Records drawn from a dataset
"""

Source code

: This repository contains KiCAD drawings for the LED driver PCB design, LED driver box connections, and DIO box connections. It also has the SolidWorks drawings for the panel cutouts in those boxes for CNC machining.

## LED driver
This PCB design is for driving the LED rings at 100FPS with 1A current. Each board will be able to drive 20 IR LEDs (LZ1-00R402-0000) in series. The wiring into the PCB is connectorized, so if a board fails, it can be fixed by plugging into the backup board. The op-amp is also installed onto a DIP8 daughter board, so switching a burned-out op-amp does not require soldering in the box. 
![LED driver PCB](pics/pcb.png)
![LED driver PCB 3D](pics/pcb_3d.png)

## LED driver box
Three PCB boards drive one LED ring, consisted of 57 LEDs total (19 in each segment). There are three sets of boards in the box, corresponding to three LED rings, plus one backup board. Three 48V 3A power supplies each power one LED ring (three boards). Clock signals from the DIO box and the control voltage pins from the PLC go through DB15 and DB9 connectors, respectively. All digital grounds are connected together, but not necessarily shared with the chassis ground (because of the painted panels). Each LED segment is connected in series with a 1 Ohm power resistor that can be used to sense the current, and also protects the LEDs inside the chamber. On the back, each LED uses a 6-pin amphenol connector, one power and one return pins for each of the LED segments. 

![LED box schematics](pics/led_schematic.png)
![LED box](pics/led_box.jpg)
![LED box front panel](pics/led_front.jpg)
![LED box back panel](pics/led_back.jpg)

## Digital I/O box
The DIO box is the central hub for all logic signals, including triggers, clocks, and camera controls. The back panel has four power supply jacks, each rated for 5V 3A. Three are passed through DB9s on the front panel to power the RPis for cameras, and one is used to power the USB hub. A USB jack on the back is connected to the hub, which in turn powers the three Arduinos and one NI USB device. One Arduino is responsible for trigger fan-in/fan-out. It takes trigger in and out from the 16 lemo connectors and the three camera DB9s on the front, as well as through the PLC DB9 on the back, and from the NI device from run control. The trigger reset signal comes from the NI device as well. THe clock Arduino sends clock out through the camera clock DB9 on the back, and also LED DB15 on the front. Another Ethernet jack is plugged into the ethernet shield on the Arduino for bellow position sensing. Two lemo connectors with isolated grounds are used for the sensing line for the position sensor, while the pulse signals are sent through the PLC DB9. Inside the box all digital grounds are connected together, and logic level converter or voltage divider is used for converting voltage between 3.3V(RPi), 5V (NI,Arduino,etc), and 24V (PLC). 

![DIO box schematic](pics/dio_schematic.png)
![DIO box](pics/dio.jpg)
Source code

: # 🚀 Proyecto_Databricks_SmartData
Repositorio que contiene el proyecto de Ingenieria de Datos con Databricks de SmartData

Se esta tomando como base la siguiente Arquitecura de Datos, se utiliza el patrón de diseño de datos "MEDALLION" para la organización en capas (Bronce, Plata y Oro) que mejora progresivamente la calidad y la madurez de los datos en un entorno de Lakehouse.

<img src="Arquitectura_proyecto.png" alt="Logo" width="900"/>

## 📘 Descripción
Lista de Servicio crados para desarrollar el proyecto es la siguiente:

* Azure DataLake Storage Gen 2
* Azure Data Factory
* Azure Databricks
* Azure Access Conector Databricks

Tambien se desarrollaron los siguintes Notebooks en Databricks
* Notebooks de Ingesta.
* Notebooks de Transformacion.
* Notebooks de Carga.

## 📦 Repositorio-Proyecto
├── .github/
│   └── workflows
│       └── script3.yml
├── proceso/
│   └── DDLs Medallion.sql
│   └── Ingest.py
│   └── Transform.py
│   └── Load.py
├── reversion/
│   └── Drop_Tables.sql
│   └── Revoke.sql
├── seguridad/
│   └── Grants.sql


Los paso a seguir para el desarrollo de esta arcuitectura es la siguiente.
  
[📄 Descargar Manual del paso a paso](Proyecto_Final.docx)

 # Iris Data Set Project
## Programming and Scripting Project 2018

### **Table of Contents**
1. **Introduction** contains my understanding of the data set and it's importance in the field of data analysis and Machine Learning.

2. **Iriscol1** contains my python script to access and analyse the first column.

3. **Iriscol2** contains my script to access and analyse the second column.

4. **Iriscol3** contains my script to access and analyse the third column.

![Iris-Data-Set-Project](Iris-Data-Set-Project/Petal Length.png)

"""

### What the exercise asks
Keep only those lines of the records that hold "Datos", and return them.

### Response to the exercise
Repositorio que contiene el proyecto de Ingenieria de Datos con Databricks de SmartData
Se esta tomando como base la siguiente Arquitecura de Datos, se utiliza el patrón de diseño de datos "MEDALLION" para la organización en capas (Bronce, Plata y Oro) que mejora progresivamente la calidad y la madurez de los datos en un entorno de Lakehouse.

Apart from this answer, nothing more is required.